The weather service also sent assessment teams to the Santa Barbara County city of Carpinteria, where it confirmed that a tornado hit a mobile home park on Tuesday, with gusts up to 75 miles (120 kilometers) per hour that damaged about 25 residences.
The last time the weather service’s Los Angeles office sent out tornado assessment teams was 2016 near Fillmore in Ventura County, where it was determined that a small twister had touched down, Schoenfeld said.
A tornado warning based on radar also was issued Tuesday night for the Point Mugu area west of Malibu. The warning was later canceled and the Ventura County Sheriff’s Office tweeted there was no evidence a tornado touched down.
The storm was tapering off in California from north to south while pushing inland across the Southwest, the Four Corners region and the central and southern Rockies, the National Weather Service said. On Tuesday, some residents of north-central Arizona were told to prepare to evacuate because of rising water levels in rivers and basins.
They are commonly referred to as landspouts (similar to a waterspout, but over land). These differ from more traditional tornadoes that form from rotating thunderstorms, like those common in the Central Plains and the Southeast. While landspouts can cause damage, it is generally not extensive or severe.
On Tuesday evening, a weak tornado hit a mobile home park in Carpinteria – a seaside city northwest of Los Angeles, the weather service confirmed Wednesday.

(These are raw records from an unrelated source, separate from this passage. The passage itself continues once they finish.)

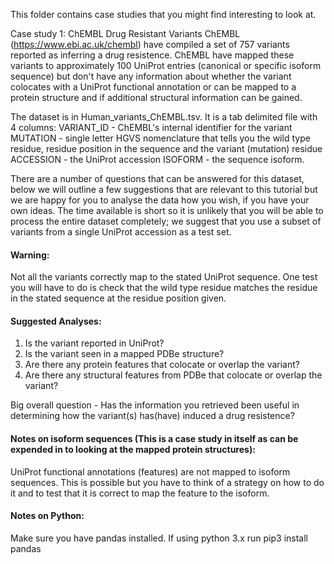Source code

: This folder contains case studies that you might find interesting to look at.

Case study 1: ChEMBL Drug Resistant Variants
ChEMBL (https://www.ebi.ac.uk/chembl) have compiled a set of 757 variants reported as inferring a drug resistence.
ChEMBL have mapped these variants to approximately 100 UniProt entries (canonical or specific isoform sequence) but
don't have any information about whether the variant colocates with a UniProt functional annotation or can be mapped
to a protein structure and if additional structural information can be gained.

The dataset is in Human_variants_ChEMBL.tsv. It is a tab delimited file with 4 columns:
VARIANT_ID - ChEMBL's internal identifier for the variant
MUTATION - single letter HGVS nomenclature that tells you the wild type residue, residue position in the sequence and the variant (mutation) residue
ACCESSION - the UniProt accession
ISOFORM - the sequence isoform.

There are a number of questions that can be answered for this dataset, below we will outline a few suggestions that are relevant to this tutorial but we are happy for you to analyse the data how you wish, if you have your own ideas. The time available is short so it is unlikely that you will be able to process the entire dataset completely; we suggest that you use a subset of variants from a single UniProt accession as a test set. 

#### Warning: 
Not all the variants correctly map to the stated UniProt sequence. One test you will have to do is check that the wild type residue matches the residue in the stated sequence at the residue position given.


#### Suggested Analyses:
1. Is the variant reported in UniProt?
2. Is the variant seen in a mapped PDBe structure?
3. Are there any protein features that colocate or overlap the variant?
4. Are there any structural features from PDBe that colocate or overlap the variant?

Big overall question - Has the information you retrieved been useful in determining how the variant(s) has(have) induced a drug resistence?

#### Notes on isoform sequences (This is a case study in itself as can be expended in to looking at the mapped protein structures):
UniProt functional annotations (features) are not mapped to isoform sequences. This is possible but you have to think of a
strategy on how to do it and to test that it is correct to map the feature to the isoform.

#### Notes on Python:
Make sure you have pandas installed. If using python 3.x run pip3 install pandas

The service rated it as an EF-0, with winds of 75 mph.
The tornado damaged 25 mobile home units in the Sandpiper Village mobile home park and caused minor tree damage to an adjacent cemetery.

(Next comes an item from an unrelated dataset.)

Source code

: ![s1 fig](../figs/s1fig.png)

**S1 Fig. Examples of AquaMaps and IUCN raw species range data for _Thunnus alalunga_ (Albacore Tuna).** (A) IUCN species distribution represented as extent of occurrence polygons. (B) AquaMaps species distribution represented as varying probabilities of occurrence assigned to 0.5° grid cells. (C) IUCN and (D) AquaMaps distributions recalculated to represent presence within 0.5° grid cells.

Additional video of the Montebello storm shows a swirling cloud of black debris as the roof of a nearby building gets blown off. Vehicles can be seen with damage and shattered windows.
Wednesday’s intense weather comes as California has been plagued in recent months by at least 12 atmospheric rivers that have brought devastating flooding and hurricane-force winds. An atmospheric river is like a fire hose that carries saturated air from the tropics to higher latitudes, dumping relentless rain or snow.